Word for word, transcribe the data below from the line with "Set the database" to the line with "Configuration settings for", keeping both of those lines.

Segment Start: Data for processing

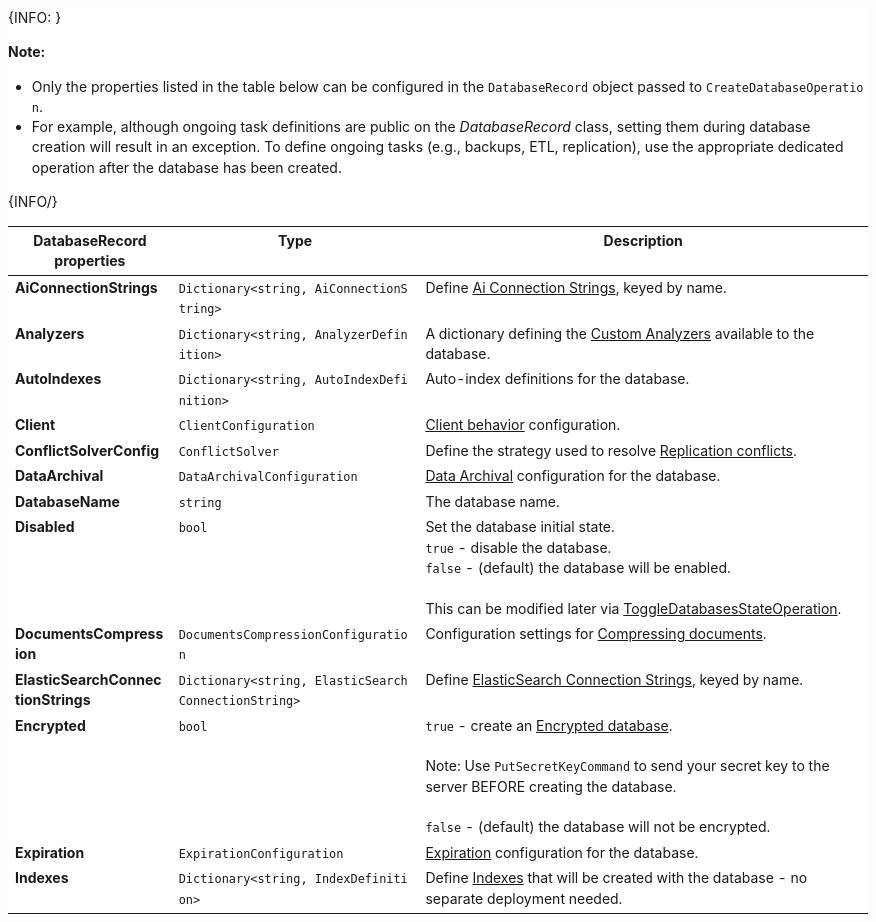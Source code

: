 {INFO: }

**Note:**  

* Only the properties listed in the table below can be configured in the `DatabaseRecord` object passed to `CreateDatabaseOperation`.
* For example, although ongoing task definitions are public on the _DatabaseRecord_ class, setting them during database creation will result in an exception.
  To define ongoing tasks (e.g., backups, ETL, replication), use the appropriate dedicated operation after the database has been created.

{INFO/}

| DatabaseRecord properties          | Type                                                | Description                                                                                                                                                                                                                                                                 |
|------------------------------------|-----------------------------------------------------|-----------------------------------------------------------------------------------------------------------------------------------------------------------------------------------------------------------------------------------------------------------------------------|
| **AiConnectionStrings**            | `Dictionary<string, AiConnectionString>`            | Define [Ai Connection Strings](../../../ai-integration/connection-strings/connection-strings-overview), keyed by name.                                                                                                                                                      |
| **Analyzers**                      | `Dictionary<string, AnalyzerDefinition>`            | A dictionary defining the [Custom Analyzers](../../../indexes/using-analyzers#creating-custom-analyzers) available to the database.                                                                                                                                         |
| **AutoIndexes**                    | `Dictionary<string, AutoIndexDefinition>`           | Auto-index definitions for the database.                                                                                                                                                                                                                                    |
| **Client**                         | `ClientConfiguration`                               | [Client behavior](../../../studio/server/client-configuration) configuration.                                                                                                                                                                                               |
| **ConflictSolverConfig**           | `ConflictSolver`                                    | Define the strategy used to resolve [Replication conflicts](../../../server/clustering/replication/replication-conflicts).                                                                                                                                                  |
| **DataArchival**                   | `DataArchivalConfiguration`                         | [Data Archival](../../../server/extensions/archival) configuration for the database.                                                                                                                                                                                        |
| **DatabaseName**                   | `string`                                            | The database name.                                                                                                                                                                                                                                                          |
| **Disabled**                       | `bool`                                              | Set the database initial state.<br> `true` - disable the database.<br> `false` - (default) the database will be enabled.<br><br>This can be modified later via [ToggleDatabasesStateOperation](../../../client-api/operations/server-wide/toggle-databases-state).          |
| **DocumentsCompression**           | `DocumentsCompressionConfiguration`                 | Configuration settings for [Compressing documents](../../../server/storage/documents-compression).                                                                                                                                                                          |
| **ElasticSearchConnectionStrings** | `Dictionary<string, ElasticSearchConnectionString>` | Define [ElasticSearch Connection Strings](../../../client-api/operations/maintenance/connection-strings/add-connection-string#add-an-elasticsearch-connection-string), keyed by name.                                                                                       |
| **Encrypted**                      | `bool`                                              | `true` - create an [Encrypted database](../../../server/security/encryption/database-encryption).<br><br>Note: Use `PutSecretKeyCommand` to send your secret key to the server BEFORE creating the database.<br><br>`false` - (default) the database will not be encrypted. |
| **Expiration**                     | `ExpirationConfiguration`                           | [Expiration](../../../server/extensions/expiration) configuration for the database.                                                                                                                                                                                         |
| **Indexes**                        | `Dictionary<string, IndexDefinition>`               | Define [Indexes](../../../client-api/operations/maintenance/indexes/put-indexes) that will be created with the database - no separate deployment needed.                                                                                                                    |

Segment End: Data for processing

_Written solution_
| **Disabled**                       | `bool`                                              | Set the database initial state.<br> `true` - disable the database.<br> `false` - (default) the database will be enabled.<br><br>This can be modified later via [ToggleDatabasesStateOperation](../../../client-api/operations/server-wide/toggle-databases-state).          |
| **DocumentsCompression**           | `DocumentsCompressionConfiguration`                 | Configuration settings for [Compressing documents](../../../server/storage/documents-compression).                                                                                                                                                                          |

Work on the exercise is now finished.